Sunday, January 3, 2010

The Celtic Roots of Benedictine Spirituality

Last month, the abbot of the Benedictine Monastery in Hawaii, Fr. David, invited me to come and speak with the community and oblates. The oblates meet once a month for education and for training. I enjoy having the opportunity to speak with folks, and to share with them aspects of the Celtic tradition. This is an important story, and I am happy to share it. I weaved my presentation around the theme of "The Celtic Roots of Benedictine Spirituality". That subject allowed me to share some of the history and background of Celtic Christianity and to touch on many of the overlaps between both spiritual traditions. In one sense we're cousins, and Celtic spirituality played a role akin to John the Baptist, helping to prepare the way.

First of all, the monastery is located in the most perfect of settings; atop the mountains on the North Shore. One has to pass fields of sunflowers, and scores of peacocks and horses, before finally arriving at the monastery itself. Second, the community is so very welcoming and friendly. This is a perfect setting to have a retreat, or spiritual day away from one's usual daily chores. I met one woman who had been on retreat and you could tell that she loved the place, and was somewhat reluctant about returning home. If you could see the place, you would understand! If your in Hawaii, or even visiting, you should go.

I closed the presentation by citing some passages from Morris Berman's The Twilight of American Culture (2000), a stinging criticism of American pop culture. In this book, Berman finds the model of the Celtic Church, with its emphasis on learning and education, as a potential model to combat what he refers to as "McWorld", a mindless consumer driven world, that has no other goal in sight than consumption.

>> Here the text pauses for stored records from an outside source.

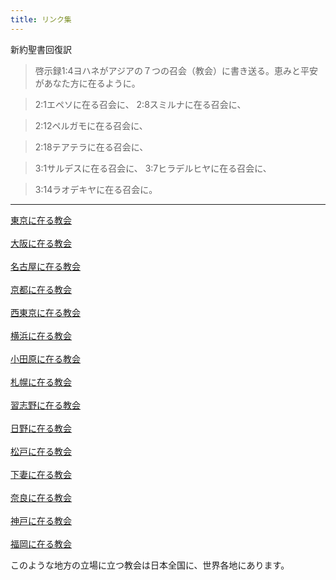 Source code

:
 ```yaml
---
title: リンク集
---
```


新約聖書回復訳　

> 啓示録1:4ヨハネがアジアの７つの召会（教会）に書き送る。恵みと平安があなた方に在るように。

> 2:1エペソに在る召会に、 2:8スミルナに在る召会に、 

> 2:12ペルガモに在る召会に、 

>2:18テアテラに在る召会に、

>  3:1サルデスに在る召会に、 
> 3:7ヒラデルヒヤに在る召会に、 

> 3:14ラオデキヤに在る召会に。　
 ------
 
<p><a href="http://www.church-in-tokyo.com/" class="linkthumb" target="new">東京に在る教会</a><BR />
      <br />
      <a href="http://www.church-in-osaka.com/" class="linkthumb" target="new">大阪に在る教会</a><BR />
      <br />
      <a href="http://www.church-in-nagoya.org/" class="linkthumb" target="new">名古屋に在る教会</a><BR />
      <br />
      <a href="http://www.church-in-kyoto.com/" class="linkthumb" target="new">京都に在る教会</a><BR />
      <br />
      <a href="http://church-in-nishitokyo.info/" class="linkthumb" target="new">西東京に在る教会</a><BR />
      <br />
      <a href="http://www001.upp.so-net.ne.jp/church_yokohama/" class="linkthumb" target="new">横浜に在る教会</a><BR />
      <br />
      <a href="http://www.church-in-odawara.org/" class="linkthumb" target="new">小田原に在る教会</a><BR />
      <br />
      <a href="http://www.church-in-sapporo.com/" class="linkthumb" target="new">札幌に在る教会</a><br />
      <br />
      <a href="http://www.church-in-narashino.org/" class="linkthumb" target="new">習志野に在る教会</a><BR />
      <br />
      <a href="http://www.church-in-hino.org/" class="linkthumb" target="new">日野に在る教会</a><BR />
      <br />
      <a href="http://www.church-in-matsudo.jp/" class="linkthumb" target="new">松戸に在る教会<BR />
      </a><br />
      <a href="http://www.church-in-shimotsuma.com/" class="linkthumb" target="new">下妻に在る教会</a><BR />
      <br />
      <a href="http://newcreate.dee.cc/church-in-nara/aboutchurch.htm" class="linkthumb" target="new">奈良に在る教会<BR />
      </a><br />
      <a href="http://www.church-in-kobe.com/" class="linkthumb" target="new">神戸に在る教会</a><BR />
      <br />
      <a href="http://www.church-in-fukuoka.com/" class="linkthumb" target="new">福岡に在る教会</a>


 
このような地方の立場に立つ教会は日本全国に、世界各地にあります。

The quote is worth citing in full:

"The traditional view-which is at least partly correct-is that during the sixth and seventh centuries, when the lights were going out, monasteries, especially Irish ones, began to stow away the nuggets of intellectual achievement from Roman civilization, and to a lesser extent, Greece. By 700, writes the British historian Hugh Trevor-Roper, "European learning had fled to the bogs of Ireland". While Europe was sacked by Goths, Arabs, and Vikings, a few scholars such as the Venerable Bede (circa 673-735; lived at the Jarrow monastery in Northumbria) preserved a knowledge of the classics, carrying the seeds of Western life "through the grim winter of the Dark Ages". In the seventh century alone, two hundred monasteries were founded in Gaul". (pg. 77)

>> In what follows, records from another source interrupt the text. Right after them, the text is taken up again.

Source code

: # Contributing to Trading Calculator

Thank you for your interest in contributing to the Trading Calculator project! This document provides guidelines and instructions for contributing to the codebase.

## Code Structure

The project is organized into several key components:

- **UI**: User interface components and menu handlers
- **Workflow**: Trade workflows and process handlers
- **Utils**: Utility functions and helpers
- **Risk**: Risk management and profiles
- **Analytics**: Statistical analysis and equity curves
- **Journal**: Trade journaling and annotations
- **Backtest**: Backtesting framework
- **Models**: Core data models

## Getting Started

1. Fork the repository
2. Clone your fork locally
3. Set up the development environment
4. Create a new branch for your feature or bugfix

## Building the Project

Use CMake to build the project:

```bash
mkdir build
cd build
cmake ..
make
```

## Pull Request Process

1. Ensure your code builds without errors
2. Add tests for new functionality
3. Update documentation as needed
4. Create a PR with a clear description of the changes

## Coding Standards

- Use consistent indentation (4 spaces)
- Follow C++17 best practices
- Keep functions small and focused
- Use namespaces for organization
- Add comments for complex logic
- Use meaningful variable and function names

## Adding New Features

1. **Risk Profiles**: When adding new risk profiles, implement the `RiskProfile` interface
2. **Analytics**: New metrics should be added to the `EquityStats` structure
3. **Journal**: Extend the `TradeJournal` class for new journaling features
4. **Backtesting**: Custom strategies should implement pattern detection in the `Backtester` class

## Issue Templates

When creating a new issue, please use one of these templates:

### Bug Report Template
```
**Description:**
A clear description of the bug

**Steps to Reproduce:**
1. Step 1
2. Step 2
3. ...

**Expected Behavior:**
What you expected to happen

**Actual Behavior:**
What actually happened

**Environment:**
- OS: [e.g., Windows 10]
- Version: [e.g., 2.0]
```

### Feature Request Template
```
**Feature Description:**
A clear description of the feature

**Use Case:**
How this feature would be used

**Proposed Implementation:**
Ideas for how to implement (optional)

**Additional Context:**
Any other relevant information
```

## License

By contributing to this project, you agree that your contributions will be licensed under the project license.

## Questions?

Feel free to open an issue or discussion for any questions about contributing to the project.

In other words, monasteries, monks, and oblates, hold a key to the future. They can help claim back a predominantly pagan culture by keeping the learning going, and in remaining true to our Western intellectual and cultural foundations. In this way, classical learning triumphs over political correctness, with the emphasis on the "new monastic" person, the "inner monk", which we all are called to develop. In so doing, each person will reject the false values of our time, and work to preserve the historical treasures of our Christian civilization. To quote David Knowles, that great historian of monasticism, the monasteries "became centres of light and life in a simple, static, semi-barbaric world, preserving and later diffusing what remained of ancient culture and spirituality". (pg 78)


There is hope for our time, and it lays nestled in churches and the monastery. What wonderful irony! A pearl laying there like a hidden treasure. There is a model that has worked in the past, in similiar times to our own. That model is none other than the Celtic monastery, and Celtic Christianity.

Many thanks to members of the Benedictine community and the oblates for their warm and hospitable welcome!